**Action item**
Lines from the line with "In this case we" to the line with "As you can see" in the entries below, and only those, must be output exactly, with both ends included.

**Source information**
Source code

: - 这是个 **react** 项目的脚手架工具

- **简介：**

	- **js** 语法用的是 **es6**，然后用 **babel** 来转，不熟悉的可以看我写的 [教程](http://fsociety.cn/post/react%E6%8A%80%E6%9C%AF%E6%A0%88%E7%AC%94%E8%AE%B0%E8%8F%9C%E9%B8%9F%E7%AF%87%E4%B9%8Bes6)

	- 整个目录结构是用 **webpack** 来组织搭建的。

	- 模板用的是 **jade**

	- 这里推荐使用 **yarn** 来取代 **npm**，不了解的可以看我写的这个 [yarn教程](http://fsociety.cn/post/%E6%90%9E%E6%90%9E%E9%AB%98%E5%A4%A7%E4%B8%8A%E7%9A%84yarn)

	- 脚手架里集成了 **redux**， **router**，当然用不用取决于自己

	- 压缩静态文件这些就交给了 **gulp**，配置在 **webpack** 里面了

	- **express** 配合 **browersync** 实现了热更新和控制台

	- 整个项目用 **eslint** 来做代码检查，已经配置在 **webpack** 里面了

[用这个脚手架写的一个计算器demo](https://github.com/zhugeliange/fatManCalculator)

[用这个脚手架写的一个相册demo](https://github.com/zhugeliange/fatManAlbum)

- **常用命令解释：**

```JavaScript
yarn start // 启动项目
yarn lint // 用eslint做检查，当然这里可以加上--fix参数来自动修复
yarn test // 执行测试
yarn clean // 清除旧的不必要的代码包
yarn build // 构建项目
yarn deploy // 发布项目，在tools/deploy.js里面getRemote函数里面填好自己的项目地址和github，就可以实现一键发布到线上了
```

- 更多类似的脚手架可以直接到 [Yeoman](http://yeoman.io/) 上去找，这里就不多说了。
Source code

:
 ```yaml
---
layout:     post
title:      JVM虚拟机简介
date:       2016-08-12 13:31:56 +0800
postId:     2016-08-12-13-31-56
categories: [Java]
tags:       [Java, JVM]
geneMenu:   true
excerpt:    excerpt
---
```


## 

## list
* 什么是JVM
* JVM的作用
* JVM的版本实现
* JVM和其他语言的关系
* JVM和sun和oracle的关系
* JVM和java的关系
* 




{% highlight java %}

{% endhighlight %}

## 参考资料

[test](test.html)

* * *

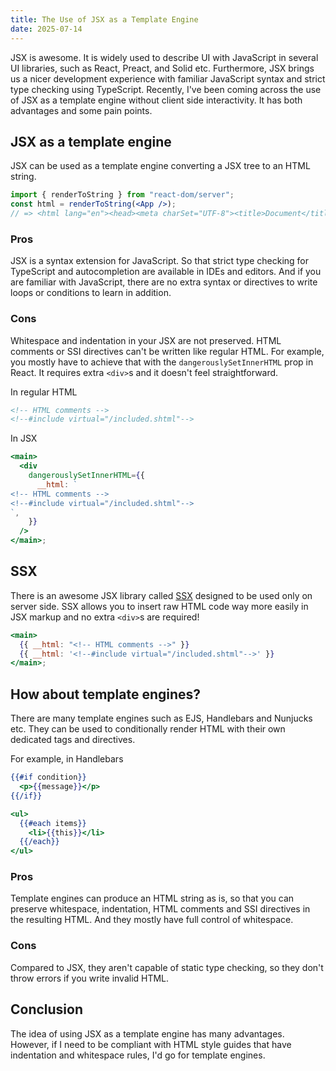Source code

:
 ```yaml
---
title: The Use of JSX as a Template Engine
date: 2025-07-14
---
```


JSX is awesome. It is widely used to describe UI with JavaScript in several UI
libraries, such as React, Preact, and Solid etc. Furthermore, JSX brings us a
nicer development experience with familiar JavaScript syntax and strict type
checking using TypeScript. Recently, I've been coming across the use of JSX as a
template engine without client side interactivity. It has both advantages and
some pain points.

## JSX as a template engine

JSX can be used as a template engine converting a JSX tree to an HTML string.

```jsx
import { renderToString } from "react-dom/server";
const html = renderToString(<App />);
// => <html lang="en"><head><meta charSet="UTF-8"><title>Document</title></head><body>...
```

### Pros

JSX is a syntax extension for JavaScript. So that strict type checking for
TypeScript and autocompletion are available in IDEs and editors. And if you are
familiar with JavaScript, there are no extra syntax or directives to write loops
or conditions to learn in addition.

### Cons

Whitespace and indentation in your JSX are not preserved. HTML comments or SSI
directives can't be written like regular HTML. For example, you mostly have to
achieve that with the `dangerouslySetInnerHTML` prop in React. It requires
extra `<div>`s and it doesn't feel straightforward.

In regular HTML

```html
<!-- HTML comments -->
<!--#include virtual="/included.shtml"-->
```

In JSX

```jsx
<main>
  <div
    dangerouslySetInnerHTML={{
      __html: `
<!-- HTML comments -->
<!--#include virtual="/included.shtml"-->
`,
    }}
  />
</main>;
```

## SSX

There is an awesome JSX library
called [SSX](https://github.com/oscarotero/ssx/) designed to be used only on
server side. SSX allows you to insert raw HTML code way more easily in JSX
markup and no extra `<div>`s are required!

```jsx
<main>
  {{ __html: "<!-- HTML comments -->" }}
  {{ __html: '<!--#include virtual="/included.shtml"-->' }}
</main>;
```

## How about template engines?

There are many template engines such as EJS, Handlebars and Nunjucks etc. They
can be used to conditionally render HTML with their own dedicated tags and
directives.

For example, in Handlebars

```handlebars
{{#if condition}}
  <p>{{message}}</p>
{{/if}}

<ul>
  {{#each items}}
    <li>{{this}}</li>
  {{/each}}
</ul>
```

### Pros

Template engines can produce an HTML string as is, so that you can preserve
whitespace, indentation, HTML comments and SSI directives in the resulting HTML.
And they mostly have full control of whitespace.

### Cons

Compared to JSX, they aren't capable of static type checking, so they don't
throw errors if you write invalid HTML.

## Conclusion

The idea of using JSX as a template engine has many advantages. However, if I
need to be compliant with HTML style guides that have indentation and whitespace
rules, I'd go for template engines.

* * *

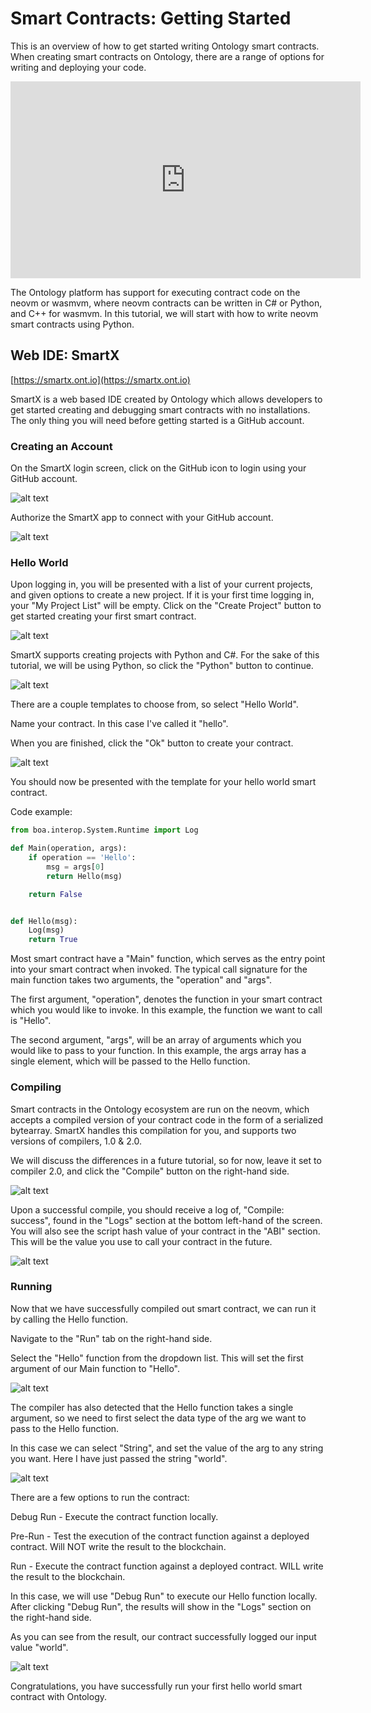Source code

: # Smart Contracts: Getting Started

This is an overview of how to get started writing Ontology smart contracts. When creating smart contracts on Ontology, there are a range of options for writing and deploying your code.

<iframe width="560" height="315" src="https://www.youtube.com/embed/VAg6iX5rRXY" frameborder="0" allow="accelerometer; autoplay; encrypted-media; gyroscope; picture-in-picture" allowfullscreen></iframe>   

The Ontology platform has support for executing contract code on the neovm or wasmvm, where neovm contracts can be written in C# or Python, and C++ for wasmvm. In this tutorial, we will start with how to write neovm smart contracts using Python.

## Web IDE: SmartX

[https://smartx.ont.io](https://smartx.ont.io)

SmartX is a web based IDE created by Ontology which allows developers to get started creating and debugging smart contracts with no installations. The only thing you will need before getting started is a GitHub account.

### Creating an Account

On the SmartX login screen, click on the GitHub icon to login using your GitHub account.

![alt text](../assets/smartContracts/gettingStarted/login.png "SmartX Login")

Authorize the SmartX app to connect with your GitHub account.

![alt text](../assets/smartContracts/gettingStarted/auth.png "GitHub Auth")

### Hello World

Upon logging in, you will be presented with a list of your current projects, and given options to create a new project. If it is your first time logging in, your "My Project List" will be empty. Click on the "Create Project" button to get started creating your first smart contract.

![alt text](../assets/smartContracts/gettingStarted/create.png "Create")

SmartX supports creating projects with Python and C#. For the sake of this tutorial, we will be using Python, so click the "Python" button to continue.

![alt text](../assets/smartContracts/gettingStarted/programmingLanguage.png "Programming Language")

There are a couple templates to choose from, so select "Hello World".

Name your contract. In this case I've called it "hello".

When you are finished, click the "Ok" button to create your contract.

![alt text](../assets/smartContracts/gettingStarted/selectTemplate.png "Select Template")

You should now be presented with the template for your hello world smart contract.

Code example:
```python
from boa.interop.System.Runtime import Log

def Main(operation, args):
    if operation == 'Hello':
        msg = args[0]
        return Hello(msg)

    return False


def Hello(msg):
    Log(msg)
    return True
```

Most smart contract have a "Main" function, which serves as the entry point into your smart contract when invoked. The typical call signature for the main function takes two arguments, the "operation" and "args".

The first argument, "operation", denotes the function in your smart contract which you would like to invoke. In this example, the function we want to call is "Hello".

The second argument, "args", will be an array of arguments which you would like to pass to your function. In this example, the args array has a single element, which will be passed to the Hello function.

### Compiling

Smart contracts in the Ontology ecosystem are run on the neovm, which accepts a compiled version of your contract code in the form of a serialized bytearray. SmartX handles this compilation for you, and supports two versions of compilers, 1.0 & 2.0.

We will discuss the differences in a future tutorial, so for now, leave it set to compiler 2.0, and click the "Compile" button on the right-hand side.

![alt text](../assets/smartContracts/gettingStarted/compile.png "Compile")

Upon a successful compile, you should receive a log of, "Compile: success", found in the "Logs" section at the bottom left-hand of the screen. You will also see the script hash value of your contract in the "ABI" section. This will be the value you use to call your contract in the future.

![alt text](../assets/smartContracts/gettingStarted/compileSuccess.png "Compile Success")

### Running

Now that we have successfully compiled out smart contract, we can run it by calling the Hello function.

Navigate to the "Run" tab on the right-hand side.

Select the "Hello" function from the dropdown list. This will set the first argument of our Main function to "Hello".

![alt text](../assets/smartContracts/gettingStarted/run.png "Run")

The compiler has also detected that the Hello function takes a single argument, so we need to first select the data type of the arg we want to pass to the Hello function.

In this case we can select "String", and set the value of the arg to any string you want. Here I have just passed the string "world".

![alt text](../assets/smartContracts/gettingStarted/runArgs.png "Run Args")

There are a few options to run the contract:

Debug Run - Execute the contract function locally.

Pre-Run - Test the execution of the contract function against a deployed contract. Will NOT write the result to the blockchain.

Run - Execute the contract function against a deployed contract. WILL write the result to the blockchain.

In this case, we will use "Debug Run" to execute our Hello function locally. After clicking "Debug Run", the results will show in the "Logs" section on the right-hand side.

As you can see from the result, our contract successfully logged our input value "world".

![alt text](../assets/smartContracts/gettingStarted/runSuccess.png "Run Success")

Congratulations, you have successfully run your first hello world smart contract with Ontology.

**Output for this task**
In this case we can select "String", and set the value of the arg to any string you want. Here I have just passed the string "world".

![alt text](../assets/smartContracts/gettingStarted/runArgs.png "Run Args")

There are a few options to run the contract:

Debug Run - Execute the contract function locally.

Pre-Run - Test the execution of the contract function against a deployed contract. Will NOT write the result to the blockchain.

Run - Execute the contract function against a deployed contract. WILL write the result to the blockchain.

In this case, we will use "Debug Run" to execute our Hello function locally. After clicking "Debug Run", the results will show in the "Logs" section on the right-hand side.

As you can see from the result, our contract successfully logged our input value "world".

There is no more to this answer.